Dienstag, 10. Mai 2016

Rezension zu "Das Eisrosenkind Christine Bernard, von Michael E. Vieten, Abacus-Verlag, Kriminalroman

Titel: Das Eisrosenkind - Christine Bernard
Autor: Michael E. Vieten
Seitenzahl: 304 Seiten (Broschiert, 7.3.16)
Isbn Nr. 13-978-3862824137
Verlag: Abacus Verlag
Preis: 12,90 Euro

 Verlagsinfo: 
"Ein kalter Morgen im März. Eine gefrorene Kinderleiche am Moselufer. Eisige Farinade verziert das kleine Gesicht. Ist das die achtjährige Rosalia, nach der die Trierer Kriminalpolizei verzweifelt sucht? Ist sie im Nachtfrost erfroren oder verbirgt sich ein noch viel schrecklicheres Geheimnis hinter der Schönheit des Grauens? Nach seinem ersten Psychokrimi „Christine Bernard – Der Fall Siebenschön“ veröffentlicht Michael E. Vieten nun einen weiteren mörderischen Fall, bei dem Kommissarin Bernard mit den dunkelsten und abgründigsten Seiten der Menschen konfrontiert wird.

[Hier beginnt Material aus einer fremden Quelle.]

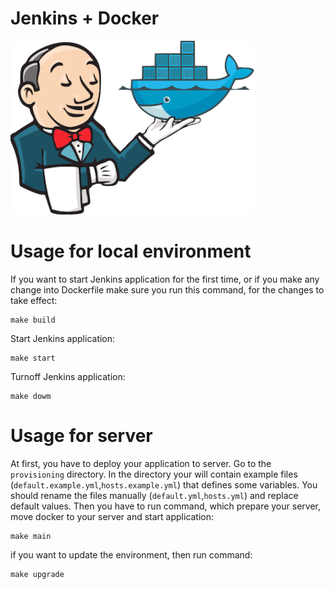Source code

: # Jenkins + Docker
![Jenkins + Docker](images/jenkins_docker.png "Jenkins + Docker")

# Usage for local environment

If you want to start Jenkins application for the first time, or if you make any change into Dockerfile make sure you run this command, for the changes to take effect:
```
make build
```
Start Jenkins application:
```
make start
```
Turnoff Jenkins application:
```
make dowm
```

# Usage for server
At first, you have to deploy your application to server. Go to the `provisioning` directory. 
In the directory your will contain example files (`default.example.yml`,`hosts.example.yml`) that defines some variables. 
You should rename the files manually (`default.yml`,`hosts.yml`) and replace default values.
Then you have to run command, which prepare your server, move docker to your server and start application:
```
make main
```
if you want to update the environment, then run command:
```
make upgrade
```
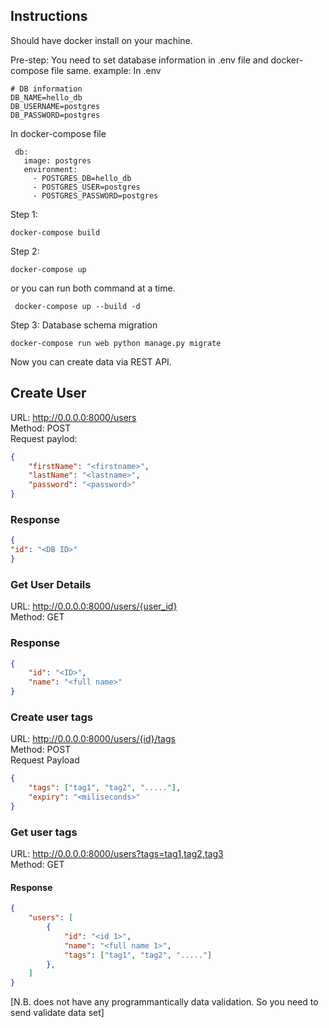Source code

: ## Instructions
Should have docker install on your machine. 

Pre-step:
You need to set database information in .env file and docker-compose file same. 
example:
In .env
```text
# DB information
DB_NAME=hello_db
DB_USERNAME=postgres
DB_PASSWORD=postgres
```
 In docker-compose file 
 ```text
  db:
    image: postgres
    environment:
      - POSTGRES_DB=hello_db
      - POSTGRES_USER=postgres
      - POSTGRES_PASSWORD=postgres
```

Step 1:
```shell script
docker-compose build 
```
Step 2:
```shell script
docker-compose up 
```
or you can run both command at a time. 
```shell script
 docker-compose up --build -d
```
Step 3: Database schema migration 
```shell script
docker-compose run web python manage.py migrate
```

Now you can create data via REST API. 

## Create User

URL: http://0.0.0.0:8000/users <br>
Method: POST <br>
Request paylod:
```json
{
    "firstName": "<firstname>",
    "lastName": "<lastname>",
    "password": "<password>"
}
```
### Response
```json
{
"id": "<DB ID>"
}
```

### Get User Details
URL: http://0.0.0.0:8000/users/{user_id} <br>
Method: GET
### Response
```json
{
    "id": "<ID>",
    "name": "<full name>" 
}
```
### Create user tags
URL: http://0.0.0.0:8000/users/{id}/tags <br>
Method: POST <br>
Request Payload
```json
{
    "tags": ["tag1", "tag2", "....."],
    "expiry": "<miliseconds>" 
}
```

### Get user tags
URL: http://0.0.0.0:8000/users?tags=tag1,tag2,tag3 <br>
Method: GET
#### Response
```json
{
    "users": [
        {
            "id": "<id 1>",
            "name": "<full name 1>",
            "tags": ["tag1", "tag2", "....."]
        },
    ]
}
```

[N.B. does not have any programmantically data validation. So you need to send validate data set]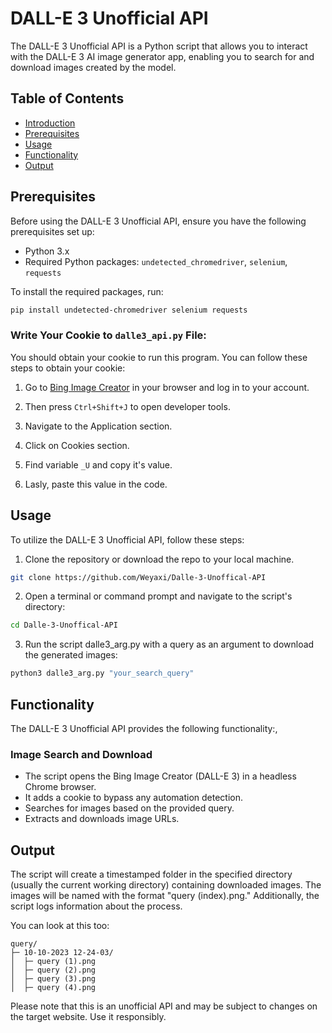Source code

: # DALL-E 3 Unofficial API

The DALL-E 3 Unofficial API is a Python script that allows you to interact with the DALL-E 3 AI image generator app, enabling you to search for and download images created by the model.

## Table of Contents
- [Introduction](#dall-e-3-unofficial-api)
- [Prerequisites](#prerequisites)
- [Usage](#usage)
- [Functionality](#functionality)
- [Output](#output)
  
## Prerequisites

Before using the DALL-E 3 Unofficial API, ensure you have the following prerequisites set up:

- Python 3.x
- Required Python packages: `undetected_chromedriver`, `selenium`, `requests`

To install the required packages, run:

```bash
pip install undetected-chromedriver selenium requests
```
### Write Your Cookie to `dalle3_api.py` File:

You should obtain your cookie to run this program. You can follow these steps to obtain your cookie:

1. Go to [Bing Image Creator](https://www.bing.com/create) in your browser and log in to your account.

2. Then press `Ctrl+Shift+J` to open developer tools.

3. Navigate to the Application section.

4. Click on Cookies section.

5. Find variable `_U` and copy it's value.

6. Lasly, paste this value in the code.


## Usage

To utilize the DALL-E 3 Unofficial API, follow these steps:

1. Clone the repository or download the repo to your local machine.

```bash
git clone https://github.com/Weyaxi/Dalle-3-Unoffical-API
```

2. Open a terminal or command prompt and navigate to the script's directory:

```bash
cd Dalle-3-Unoffical-API
```

3. Run the script dalle3_arg.py with a query as an argument to download the generated images:

```bash
python3 dalle3_arg.py "your_search_query"
```

## Functionality

The DALL-E 3 Unofficial API provides the following functionality:,

### Image Search and Download

- The script opens the Bing Image Creator (DALL-E 3) in a headless Chrome browser.
- It adds a cookie to bypass any automation detection.
- Searches for images based on the provided query.
- Extracts and downloads image URLs.

## Output

The script will create a timestamped folder in the specified directory (usually the current working directory) containing downloaded images. The images will be named with the format "query (index).png." Additionally, the script logs information about the process.

You can look at this too:

```
query/
├─ 10-10-2023 12-24-03/
│  ├─ query (1).png
│  ├─ query (2).png
│  ├─ query (3).png
│  ├─ query (4).png
```

Please note that this is an unofficial API and may be subject to changes on the target website. Use it responsibly.
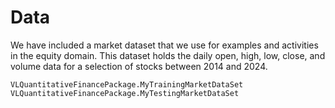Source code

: # Data
We have included a market dataset that we use for examples and activities in the equity domain. This dataset holds the daily open, high, low, close, and volume data for a selection of stocks between 2014 and 2024. 


```@docs
VLQuantitativeFinancePackage.MyTrainingMarketDataSet
VLQuantitativeFinancePackage.MyTestingMarketDataSet
```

Ihre Ermittlungsarbeiten führen sie durch das winterliche Trier. Ein Thriller, der Gänsehaut verschafft – und das nicht nur aufgrund eisiger Temperaturen!"

Über den Autor:
Michael E. Vieten. Jahrgang 1962. Aufgewachsen in Düsseldorf und Ratingen. Den Großteil seines Lebens hat er im Norden Deutschlands verbracht. Heute lebt und arbeitet er im Hunsrück. Gelernter Hotelkaufmann. Später Wechsel in die IT-Branche. 2002 gründete er sein eigenes Unternehmen und verkauft es 2011, um mehr Zeit für die Dinge zu haben, die ihm wirklich wichtig sind.

Michael E. Vieten schreibt seit seiner Jugend. Überwiegend Prosa und Lyrik, Romane und Erzählungen, am liebsten Balladen über die kleinen und großen Dramen im Leben von Menschen. Seine Bücher sind eine Mischung aus Lebenserfahrungen, Sehnsüchten, Hoffnungen und ein wenig Fantasie. Er freut sich immer sehr darüber, wenn er seinen Lesern etwas mitgeben konnte, für ihre eigene Reise durch die Zeit.

Die Ruhe zum Schreiben findet er in einer kleinen Gemeinde am Fuße des Erbeskopfs. Von seinem Schreibtisch aus hat er einen freien Blick über die Höhen des Hochwalds und den Nationalpark, durch den er in Schreibpausen gerne wandert.

Den Kontakt zu seinen Lesern hält er persönlich und über soziale Medien und Lesungen. In seinem Blog stehen umfangreiche Textproben und Audiolesungen bereit. Interessierten Lesern bietet er in der Rubrik "Autor intern - Neuigkeiten aus der Schreibstube" einen Einblick in seine Arbeit als Autor.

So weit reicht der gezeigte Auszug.